Danel J. Solomon writes in +972, “The past decade has not been kind to Liberal Zionists. Israel’s far-right government has undermined democratic norms at every turn, entrenched occupation via continued settlement building, and sought to snuff out the national aspirations of Palestinians. Meanwhile, the American left has taken a harder line on Israel that shades into questioning the Jewish state’s right to exist.

“Being a Liberal Zionist today means inhabiting a political no man’s land. And there is something to admire in the tenacity of its proponents. Jewish nationalism is a complex historical phenomenon that should not be reduced to the closed, exclusionary ideology which both far-right and far-left would make of it. But political labels must eventually correspond to political realities. Just as there are no more American Federalists, French Radicals, or English Whigs, changes in Israeli society are rendering the Liberal Zionist program impracticable and irrelevant. The available evidence suggests that Liberal Zionism is destined for the same fate as those bygone parties.”

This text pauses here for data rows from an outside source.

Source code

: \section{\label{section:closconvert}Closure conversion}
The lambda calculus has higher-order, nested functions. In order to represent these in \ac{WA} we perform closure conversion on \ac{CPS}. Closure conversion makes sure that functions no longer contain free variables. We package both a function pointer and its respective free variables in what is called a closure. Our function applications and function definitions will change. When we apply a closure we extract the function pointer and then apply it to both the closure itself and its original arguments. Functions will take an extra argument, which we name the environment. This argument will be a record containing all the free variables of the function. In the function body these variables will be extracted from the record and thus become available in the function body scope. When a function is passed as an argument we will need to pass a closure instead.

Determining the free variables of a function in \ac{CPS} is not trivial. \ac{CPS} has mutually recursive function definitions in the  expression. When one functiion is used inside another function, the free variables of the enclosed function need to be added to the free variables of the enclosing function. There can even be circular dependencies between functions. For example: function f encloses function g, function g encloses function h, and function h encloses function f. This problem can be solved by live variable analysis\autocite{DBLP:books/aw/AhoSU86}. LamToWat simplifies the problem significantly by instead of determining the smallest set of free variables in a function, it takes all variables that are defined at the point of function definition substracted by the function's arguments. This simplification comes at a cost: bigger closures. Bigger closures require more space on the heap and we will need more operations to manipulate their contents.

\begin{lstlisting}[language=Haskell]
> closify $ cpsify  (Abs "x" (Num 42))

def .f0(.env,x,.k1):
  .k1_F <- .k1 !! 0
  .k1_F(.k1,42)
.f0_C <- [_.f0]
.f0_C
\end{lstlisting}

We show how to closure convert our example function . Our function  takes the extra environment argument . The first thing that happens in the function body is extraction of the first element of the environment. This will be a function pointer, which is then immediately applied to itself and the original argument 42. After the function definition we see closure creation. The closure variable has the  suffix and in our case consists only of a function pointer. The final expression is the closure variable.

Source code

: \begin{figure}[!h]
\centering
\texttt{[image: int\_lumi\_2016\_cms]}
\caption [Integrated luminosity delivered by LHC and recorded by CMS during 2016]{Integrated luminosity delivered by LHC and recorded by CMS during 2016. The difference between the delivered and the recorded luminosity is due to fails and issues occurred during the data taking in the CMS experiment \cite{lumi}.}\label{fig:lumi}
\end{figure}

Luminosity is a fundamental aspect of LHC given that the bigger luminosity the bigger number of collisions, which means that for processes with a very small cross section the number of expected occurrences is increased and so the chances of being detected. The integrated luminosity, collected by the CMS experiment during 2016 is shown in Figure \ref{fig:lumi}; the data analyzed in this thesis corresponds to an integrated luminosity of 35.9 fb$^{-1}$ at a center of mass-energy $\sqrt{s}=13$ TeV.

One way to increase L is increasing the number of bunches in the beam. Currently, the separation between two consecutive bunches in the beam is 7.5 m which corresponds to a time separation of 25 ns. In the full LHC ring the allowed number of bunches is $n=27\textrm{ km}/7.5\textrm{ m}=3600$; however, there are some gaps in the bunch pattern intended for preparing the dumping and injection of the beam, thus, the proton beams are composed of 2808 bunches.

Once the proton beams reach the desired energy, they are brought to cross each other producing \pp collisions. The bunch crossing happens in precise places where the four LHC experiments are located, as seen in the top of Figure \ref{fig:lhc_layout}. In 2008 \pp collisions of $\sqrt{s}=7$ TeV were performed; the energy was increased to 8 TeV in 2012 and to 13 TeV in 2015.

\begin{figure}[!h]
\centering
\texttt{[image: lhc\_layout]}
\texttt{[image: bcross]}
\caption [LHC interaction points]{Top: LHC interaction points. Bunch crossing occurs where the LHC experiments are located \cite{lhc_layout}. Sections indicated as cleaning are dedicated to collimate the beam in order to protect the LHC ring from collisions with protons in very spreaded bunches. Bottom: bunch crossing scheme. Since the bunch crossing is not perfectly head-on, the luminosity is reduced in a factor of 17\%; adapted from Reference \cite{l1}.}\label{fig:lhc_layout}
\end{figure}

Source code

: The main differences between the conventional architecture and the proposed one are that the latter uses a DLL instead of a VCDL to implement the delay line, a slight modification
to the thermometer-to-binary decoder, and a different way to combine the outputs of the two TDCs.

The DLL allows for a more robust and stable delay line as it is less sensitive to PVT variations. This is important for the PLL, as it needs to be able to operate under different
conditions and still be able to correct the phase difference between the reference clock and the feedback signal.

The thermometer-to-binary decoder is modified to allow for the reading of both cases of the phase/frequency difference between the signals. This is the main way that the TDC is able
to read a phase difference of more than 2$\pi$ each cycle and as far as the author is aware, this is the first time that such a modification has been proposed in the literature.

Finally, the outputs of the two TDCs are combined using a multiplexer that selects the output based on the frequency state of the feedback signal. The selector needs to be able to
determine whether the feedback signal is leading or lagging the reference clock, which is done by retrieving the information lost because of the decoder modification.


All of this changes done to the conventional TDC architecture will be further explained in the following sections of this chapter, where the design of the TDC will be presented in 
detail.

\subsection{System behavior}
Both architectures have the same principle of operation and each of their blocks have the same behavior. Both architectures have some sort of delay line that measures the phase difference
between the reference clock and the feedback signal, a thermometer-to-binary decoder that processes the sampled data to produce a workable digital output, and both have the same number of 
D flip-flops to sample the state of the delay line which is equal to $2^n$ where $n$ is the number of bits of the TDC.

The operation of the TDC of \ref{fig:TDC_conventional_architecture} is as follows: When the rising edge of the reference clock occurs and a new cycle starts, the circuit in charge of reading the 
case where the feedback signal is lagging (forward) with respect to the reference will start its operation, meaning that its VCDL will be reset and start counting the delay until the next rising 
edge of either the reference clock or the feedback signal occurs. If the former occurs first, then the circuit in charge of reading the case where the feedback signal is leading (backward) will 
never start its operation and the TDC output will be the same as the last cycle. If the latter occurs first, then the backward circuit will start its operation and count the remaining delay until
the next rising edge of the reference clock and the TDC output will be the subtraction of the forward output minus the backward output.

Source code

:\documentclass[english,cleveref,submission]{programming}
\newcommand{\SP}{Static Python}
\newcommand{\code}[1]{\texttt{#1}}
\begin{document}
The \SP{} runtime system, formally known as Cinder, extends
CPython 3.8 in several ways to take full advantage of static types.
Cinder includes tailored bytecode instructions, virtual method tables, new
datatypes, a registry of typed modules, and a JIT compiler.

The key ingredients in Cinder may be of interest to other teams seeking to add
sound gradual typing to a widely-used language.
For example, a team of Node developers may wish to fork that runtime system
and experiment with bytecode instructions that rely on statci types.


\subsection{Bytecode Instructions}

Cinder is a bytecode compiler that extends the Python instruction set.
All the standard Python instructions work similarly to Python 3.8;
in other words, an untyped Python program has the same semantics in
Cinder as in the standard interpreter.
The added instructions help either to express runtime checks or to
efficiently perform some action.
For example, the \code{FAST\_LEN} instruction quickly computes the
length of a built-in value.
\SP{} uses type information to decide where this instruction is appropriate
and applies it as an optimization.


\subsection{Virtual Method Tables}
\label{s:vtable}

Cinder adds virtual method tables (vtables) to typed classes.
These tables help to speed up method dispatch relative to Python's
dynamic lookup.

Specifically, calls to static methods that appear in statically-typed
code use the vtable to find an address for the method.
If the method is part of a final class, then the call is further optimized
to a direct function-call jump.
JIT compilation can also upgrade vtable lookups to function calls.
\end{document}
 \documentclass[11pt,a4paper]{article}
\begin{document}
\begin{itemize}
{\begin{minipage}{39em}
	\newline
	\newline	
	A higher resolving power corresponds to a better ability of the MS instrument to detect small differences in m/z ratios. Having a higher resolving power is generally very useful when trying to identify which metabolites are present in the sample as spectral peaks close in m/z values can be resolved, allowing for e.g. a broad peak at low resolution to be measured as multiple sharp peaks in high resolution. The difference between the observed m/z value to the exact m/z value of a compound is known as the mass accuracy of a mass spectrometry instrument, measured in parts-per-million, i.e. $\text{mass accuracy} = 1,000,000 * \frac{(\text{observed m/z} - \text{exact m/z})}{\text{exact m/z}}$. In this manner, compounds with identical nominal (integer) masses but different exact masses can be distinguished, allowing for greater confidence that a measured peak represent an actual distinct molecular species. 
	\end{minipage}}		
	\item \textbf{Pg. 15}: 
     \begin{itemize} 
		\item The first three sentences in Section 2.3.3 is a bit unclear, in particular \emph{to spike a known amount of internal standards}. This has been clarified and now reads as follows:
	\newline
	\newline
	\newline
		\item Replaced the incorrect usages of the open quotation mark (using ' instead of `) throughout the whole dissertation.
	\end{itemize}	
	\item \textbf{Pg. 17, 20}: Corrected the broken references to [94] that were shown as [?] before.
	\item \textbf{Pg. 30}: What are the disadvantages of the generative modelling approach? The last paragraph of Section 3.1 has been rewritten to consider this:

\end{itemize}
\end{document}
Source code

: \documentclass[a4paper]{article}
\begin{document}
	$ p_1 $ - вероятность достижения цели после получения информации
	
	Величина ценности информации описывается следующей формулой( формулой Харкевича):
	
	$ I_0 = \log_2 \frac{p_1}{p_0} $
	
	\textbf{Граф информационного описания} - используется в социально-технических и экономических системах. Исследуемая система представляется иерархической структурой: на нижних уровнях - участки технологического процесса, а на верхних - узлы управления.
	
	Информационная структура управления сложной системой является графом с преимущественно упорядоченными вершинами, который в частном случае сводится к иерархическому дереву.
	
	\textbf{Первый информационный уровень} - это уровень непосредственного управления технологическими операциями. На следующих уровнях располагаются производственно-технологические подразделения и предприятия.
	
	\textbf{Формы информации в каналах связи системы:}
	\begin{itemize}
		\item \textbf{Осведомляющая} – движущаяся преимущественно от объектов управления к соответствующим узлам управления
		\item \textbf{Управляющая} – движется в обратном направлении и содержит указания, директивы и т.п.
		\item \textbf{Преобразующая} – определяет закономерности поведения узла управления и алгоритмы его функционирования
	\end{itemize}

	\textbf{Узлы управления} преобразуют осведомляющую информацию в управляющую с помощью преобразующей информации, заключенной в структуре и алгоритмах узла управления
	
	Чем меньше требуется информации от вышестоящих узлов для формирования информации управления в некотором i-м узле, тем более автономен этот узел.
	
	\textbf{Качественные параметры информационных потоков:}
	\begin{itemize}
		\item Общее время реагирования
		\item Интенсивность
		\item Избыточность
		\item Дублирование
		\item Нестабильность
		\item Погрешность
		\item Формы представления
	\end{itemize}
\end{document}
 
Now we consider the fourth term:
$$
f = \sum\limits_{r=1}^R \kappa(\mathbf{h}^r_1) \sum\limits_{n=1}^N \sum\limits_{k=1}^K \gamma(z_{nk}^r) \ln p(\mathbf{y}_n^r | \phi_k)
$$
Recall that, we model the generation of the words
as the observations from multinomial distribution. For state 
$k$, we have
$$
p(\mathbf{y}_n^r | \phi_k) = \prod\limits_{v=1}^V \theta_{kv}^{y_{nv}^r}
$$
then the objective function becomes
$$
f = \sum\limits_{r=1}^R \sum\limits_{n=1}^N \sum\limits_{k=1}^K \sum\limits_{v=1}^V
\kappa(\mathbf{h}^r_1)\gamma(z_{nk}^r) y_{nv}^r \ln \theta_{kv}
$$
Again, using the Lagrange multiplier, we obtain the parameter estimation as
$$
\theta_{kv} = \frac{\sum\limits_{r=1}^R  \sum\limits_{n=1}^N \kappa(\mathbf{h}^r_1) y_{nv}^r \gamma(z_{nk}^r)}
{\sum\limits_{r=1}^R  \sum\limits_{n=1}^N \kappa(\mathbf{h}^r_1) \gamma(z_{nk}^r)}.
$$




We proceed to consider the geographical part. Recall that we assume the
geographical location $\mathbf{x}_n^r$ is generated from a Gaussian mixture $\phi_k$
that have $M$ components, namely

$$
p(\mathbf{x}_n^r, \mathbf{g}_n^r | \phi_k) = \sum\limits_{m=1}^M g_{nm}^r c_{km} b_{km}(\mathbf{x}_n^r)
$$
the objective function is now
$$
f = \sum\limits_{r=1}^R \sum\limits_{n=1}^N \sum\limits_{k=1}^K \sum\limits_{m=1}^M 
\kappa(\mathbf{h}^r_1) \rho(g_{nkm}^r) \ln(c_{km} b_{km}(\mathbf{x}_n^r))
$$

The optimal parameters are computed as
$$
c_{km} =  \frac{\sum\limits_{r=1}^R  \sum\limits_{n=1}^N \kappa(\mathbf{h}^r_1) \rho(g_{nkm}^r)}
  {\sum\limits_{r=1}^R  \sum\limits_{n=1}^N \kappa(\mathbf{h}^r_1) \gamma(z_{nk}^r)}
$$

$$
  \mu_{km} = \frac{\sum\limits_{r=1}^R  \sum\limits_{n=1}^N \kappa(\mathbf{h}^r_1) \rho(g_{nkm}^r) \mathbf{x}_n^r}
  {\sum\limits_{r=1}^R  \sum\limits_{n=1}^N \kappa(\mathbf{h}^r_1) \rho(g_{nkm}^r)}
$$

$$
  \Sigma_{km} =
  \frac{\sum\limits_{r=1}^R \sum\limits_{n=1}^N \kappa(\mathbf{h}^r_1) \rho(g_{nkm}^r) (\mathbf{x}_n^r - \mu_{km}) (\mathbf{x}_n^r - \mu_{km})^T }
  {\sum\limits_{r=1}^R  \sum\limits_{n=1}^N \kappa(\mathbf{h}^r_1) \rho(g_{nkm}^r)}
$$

“The left in Israel has been on the back-foot for the better part of two decades. Israel’s Labor Party has not won a national election since 1999, and seems poised to suffer dramatic losses in the upcoming Knesset contest. The country’s rising generation is more religious and right wing than its elders, polling indicates. And racist rhetoric increasingly finds an echo in the political mainstream, from Prime Minister Benjamin Netanyahu’s notorious warning about “Arab droves” heading to the polls to Yair Lapid’s more recent denunciationof an interfaith marriage.”…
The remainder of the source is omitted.